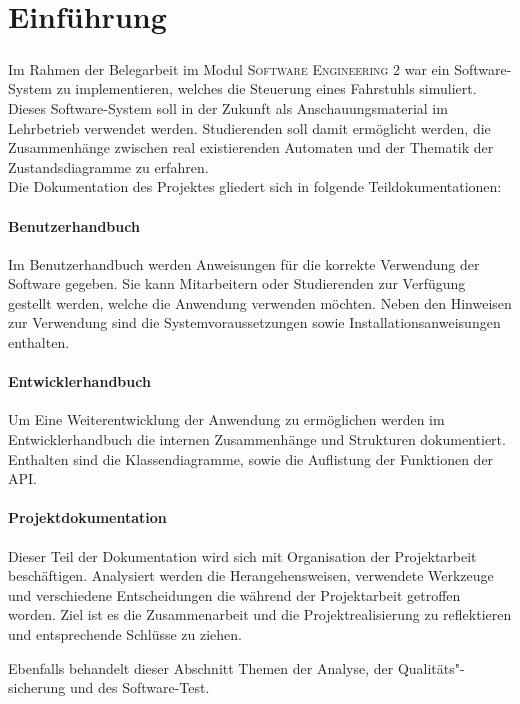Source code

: \chapter{Einführung}
\paragraph{}
Im Rahmen der Belegarbeit im Modul \textsc{Software Engineering 2} war ein Software-System zu implementieren, welches die Steuerung eines Fahrstuhls simuliert. Dieses Software-System soll in der Zukunft als Anschauungsmaterial im Lehrbetrieb verwendet werden. Studierenden soll damit ermöglicht werden, die Zusammenhänge zwischen real existierenden Automaten und der Thematik der Zustandsdiagramme zu erfahren.
\\
Die Dokumentation des Projektes gliedert sich in folgende Teildokumentationen:
\subsubsection*{Benutzerhandbuch}
Im Benutzerhandbuch werden Anweisungen für die korrekte Verwendung der Software gegeben. Sie kann Mitarbeitern oder Studierenden zur Verfügung gestellt werden, welche die Anwendung verwenden möchten. Neben den Hinweisen zur Verwendung sind die Systemvoraussetzungen sowie Installationsanweisungen enthalten.

\subsubsection*{Entwicklerhandbuch}
Um Eine Weiterentwicklung der Anwendung zu ermöglichen werden im Entwicklerhandbuch die internen Zusammenhänge und Strukturen dokumentiert. Enthalten sind die Klassendiagramme, sowie die Auflistung der Funktionen der \gls{API}.\\

\subsubsection*{Projektdokumentation}
Dieser Teil der Dokumentation wird sich mit Organisation der Projektarbeit beschäftigen. Analysiert werden die Herangehensweisen, verwendete Werkzeuge und verschiedene Entscheidungen die während der Projektarbeit getroffen worden. Ziel ist es die Zusammenarbeit und die Projektrealisierung zu reflektieren und entsprechende Schlüsse zu ziehen.

Ebenfalls behandelt dieser Abschnitt Themen der Analyse, der Qualitäts"-sicherung und des Software-Test.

▶ EXERCISE DETAILS
Copy the material above word for word, images excluded.

▶ EXERCISE ANSWER
Source code

: \chapter{Einführung}
\paragraph{}
Im Rahmen der Belegarbeit im Modul \textsc{Software Engineering 2} war ein Software-System zu implementieren, welches die Steuerung eines Fahrstuhls simuliert. Dieses Software-System soll in der Zukunft als Anschauungsmaterial im Lehrbetrieb verwendet werden. Studierenden soll damit ermöglicht werden, die Zusammenhänge zwischen real existierenden Automaten und der Thematik der Zustandsdiagramme zu erfahren.
\\
Die Dokumentation des Projektes gliedert sich in folgende Teildokumentationen:
\subsubsection*{Benutzerhandbuch}
Im Benutzerhandbuch werden Anweisungen für die korrekte Verwendung der Software gegeben. Sie kann Mitarbeitern oder Studierenden zur Verfügung gestellt werden, welche die Anwendung verwenden möchten. Neben den Hinweisen zur Verwendung sind die Systemvoraussetzungen sowie Installationsanweisungen enthalten.

\subsubsection*{Entwicklerhandbuch}
Um Eine Weiterentwicklung der Anwendung zu ermöglichen werden im Entwicklerhandbuch die internen Zusammenhänge und Strukturen dokumentiert. Enthalten sind die Klassendiagramme, sowie die Auflistung der Funktionen der \gls{API}.\\

\subsubsection*{Projektdokumentation}
Dieser Teil der Dokumentation wird sich mit Organisation der Projektarbeit beschäftigen. Analysiert werden die Herangehensweisen, verwendete Werkzeuge und verschiedene Entscheidungen die während der Projektarbeit getroffen worden. Ziel ist es die Zusammenarbeit und die Projektrealisierung zu reflektieren und entsprechende Schlüsse zu ziehen.

Ebenfalls behandelt dieser Abschnitt Themen der Analyse, der Qualitäts"-sicherung und des Software-Test.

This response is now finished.